Philomusica Quartet opens its 5th season
Violinists Alexander Mandl and Jeanyi Kim, violist Nathan Hackett and cellist Adrien Zitoun played Mozart, Bartok, Beethoven.
Monday night marked the opening of the fifth season of the Philomusica Quartet. Violinists Alexander Mandl and Jeanyi Kim, violist Nathan Hackett and cellist Adrien Zitoun celebrated with music by three composers closely associated with the string quartet.
The program opened with Mozart’s Quartet in B-Flat, K. 159, a genial, lightweight piece of music from the composer’s adolescence. The Philomusica played it well, applying just the right touch of drama to the storm and stress of the second movement and a light touch on the rest of it.

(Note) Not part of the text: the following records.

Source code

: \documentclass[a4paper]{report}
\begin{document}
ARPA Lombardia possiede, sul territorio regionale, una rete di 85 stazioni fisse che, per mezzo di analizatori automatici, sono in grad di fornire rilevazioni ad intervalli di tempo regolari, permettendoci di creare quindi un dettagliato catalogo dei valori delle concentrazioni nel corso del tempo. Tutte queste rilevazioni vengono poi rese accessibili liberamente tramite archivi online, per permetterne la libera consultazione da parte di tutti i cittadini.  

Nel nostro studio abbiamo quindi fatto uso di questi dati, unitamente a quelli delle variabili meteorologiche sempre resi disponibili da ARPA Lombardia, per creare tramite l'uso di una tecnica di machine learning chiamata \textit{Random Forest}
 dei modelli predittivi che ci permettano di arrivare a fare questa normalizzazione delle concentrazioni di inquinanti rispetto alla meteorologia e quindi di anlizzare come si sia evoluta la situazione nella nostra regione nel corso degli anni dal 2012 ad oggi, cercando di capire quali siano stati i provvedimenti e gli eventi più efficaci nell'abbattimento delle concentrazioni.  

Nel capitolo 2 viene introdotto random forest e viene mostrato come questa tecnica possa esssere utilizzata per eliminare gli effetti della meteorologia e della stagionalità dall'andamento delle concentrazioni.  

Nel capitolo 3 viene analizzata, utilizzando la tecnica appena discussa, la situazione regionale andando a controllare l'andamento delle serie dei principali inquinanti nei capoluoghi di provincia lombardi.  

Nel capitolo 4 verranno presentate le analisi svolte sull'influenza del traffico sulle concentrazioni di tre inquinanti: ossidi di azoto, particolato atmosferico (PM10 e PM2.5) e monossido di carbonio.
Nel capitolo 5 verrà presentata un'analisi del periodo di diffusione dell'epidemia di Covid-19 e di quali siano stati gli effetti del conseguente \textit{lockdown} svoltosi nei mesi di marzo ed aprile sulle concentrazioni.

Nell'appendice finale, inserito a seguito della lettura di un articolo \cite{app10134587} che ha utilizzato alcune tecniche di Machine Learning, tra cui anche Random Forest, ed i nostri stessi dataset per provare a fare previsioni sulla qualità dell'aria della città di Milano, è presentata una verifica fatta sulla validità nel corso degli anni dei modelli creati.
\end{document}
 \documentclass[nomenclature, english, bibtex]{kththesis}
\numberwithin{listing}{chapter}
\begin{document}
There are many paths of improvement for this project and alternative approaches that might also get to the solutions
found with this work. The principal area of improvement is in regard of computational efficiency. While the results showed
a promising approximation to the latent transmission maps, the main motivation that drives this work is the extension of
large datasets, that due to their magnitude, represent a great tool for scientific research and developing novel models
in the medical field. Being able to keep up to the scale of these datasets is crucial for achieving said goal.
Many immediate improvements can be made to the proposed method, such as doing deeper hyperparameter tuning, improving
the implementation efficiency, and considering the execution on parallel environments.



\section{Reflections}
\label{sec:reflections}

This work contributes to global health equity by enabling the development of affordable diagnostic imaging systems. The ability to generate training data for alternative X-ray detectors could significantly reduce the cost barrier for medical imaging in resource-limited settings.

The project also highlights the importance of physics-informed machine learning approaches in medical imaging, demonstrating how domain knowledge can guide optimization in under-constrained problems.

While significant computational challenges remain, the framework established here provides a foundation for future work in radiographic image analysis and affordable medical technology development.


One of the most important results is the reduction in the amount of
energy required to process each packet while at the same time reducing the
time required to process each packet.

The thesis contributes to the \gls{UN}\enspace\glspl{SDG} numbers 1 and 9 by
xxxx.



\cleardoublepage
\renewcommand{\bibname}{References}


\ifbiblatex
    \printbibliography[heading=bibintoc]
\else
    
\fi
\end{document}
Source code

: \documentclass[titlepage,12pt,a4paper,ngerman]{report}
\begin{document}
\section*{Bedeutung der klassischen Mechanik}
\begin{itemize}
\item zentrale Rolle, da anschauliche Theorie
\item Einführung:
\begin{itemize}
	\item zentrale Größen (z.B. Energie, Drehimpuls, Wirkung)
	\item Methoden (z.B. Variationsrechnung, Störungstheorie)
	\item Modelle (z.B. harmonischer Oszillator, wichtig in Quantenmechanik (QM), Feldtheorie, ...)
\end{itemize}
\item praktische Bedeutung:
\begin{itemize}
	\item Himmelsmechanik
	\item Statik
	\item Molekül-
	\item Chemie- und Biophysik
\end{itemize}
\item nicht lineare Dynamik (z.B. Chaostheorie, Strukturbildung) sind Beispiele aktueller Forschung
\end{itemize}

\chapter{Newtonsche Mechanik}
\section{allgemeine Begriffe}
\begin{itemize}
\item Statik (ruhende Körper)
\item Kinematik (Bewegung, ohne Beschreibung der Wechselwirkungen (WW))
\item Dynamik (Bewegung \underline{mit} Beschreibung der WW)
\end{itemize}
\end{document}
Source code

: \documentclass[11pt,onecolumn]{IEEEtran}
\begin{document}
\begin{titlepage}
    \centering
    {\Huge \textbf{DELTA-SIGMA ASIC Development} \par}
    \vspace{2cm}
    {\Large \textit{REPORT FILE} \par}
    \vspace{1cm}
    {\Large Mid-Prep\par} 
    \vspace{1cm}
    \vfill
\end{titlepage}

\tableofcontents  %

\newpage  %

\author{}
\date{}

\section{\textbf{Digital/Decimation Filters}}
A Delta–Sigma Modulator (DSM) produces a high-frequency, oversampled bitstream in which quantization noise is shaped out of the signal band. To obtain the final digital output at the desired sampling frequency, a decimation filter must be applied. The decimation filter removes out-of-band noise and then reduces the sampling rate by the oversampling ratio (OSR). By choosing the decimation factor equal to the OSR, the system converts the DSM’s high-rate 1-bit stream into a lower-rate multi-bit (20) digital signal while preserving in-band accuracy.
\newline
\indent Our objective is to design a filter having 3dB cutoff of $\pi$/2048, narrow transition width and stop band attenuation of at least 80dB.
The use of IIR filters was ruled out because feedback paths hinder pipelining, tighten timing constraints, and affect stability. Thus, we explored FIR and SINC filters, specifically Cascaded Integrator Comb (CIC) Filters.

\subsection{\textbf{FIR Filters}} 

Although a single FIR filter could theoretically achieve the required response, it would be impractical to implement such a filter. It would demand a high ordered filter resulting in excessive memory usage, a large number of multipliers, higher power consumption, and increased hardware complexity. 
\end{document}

Pianist Winston Choi joined them for Bartók’s early Piano Quintet, from 1904, prior to the development of Bartók’s own voice as a composer. He had mixed feelings about the piece and buried it, so successfully that it was believed lost for about 40 years. I can understand why Bartók did that. While the piece is beautifully composed, it has very little in common with his mature works. It most resembles the music of Brahms, with echoes of Liszt and possibly a touch of Debussy. Hungarian influences appear as Hungarian-in-quotation-marks of 19th century Viennese cafés, not the authentic Hungarian music Bartók found in his field work and detailed studies of Hungarian folk traditions.
The highlight of the concert was their performance of Beethoven’s Quartet in C minor, opus 18 No. 4. While the Mozart and Bartók were very clearly youthful compositions, the Beethoven sounded like the work of a mature master at the top of his game. The members of Philomusica again gave an excellent performance.
Next up for the Philomusica: Mozart, Haydn, Glass, Beethoven on Jan. 28. The Philomusica performs at the Wisconsin Conservatory of Music, where it is quartet in residence.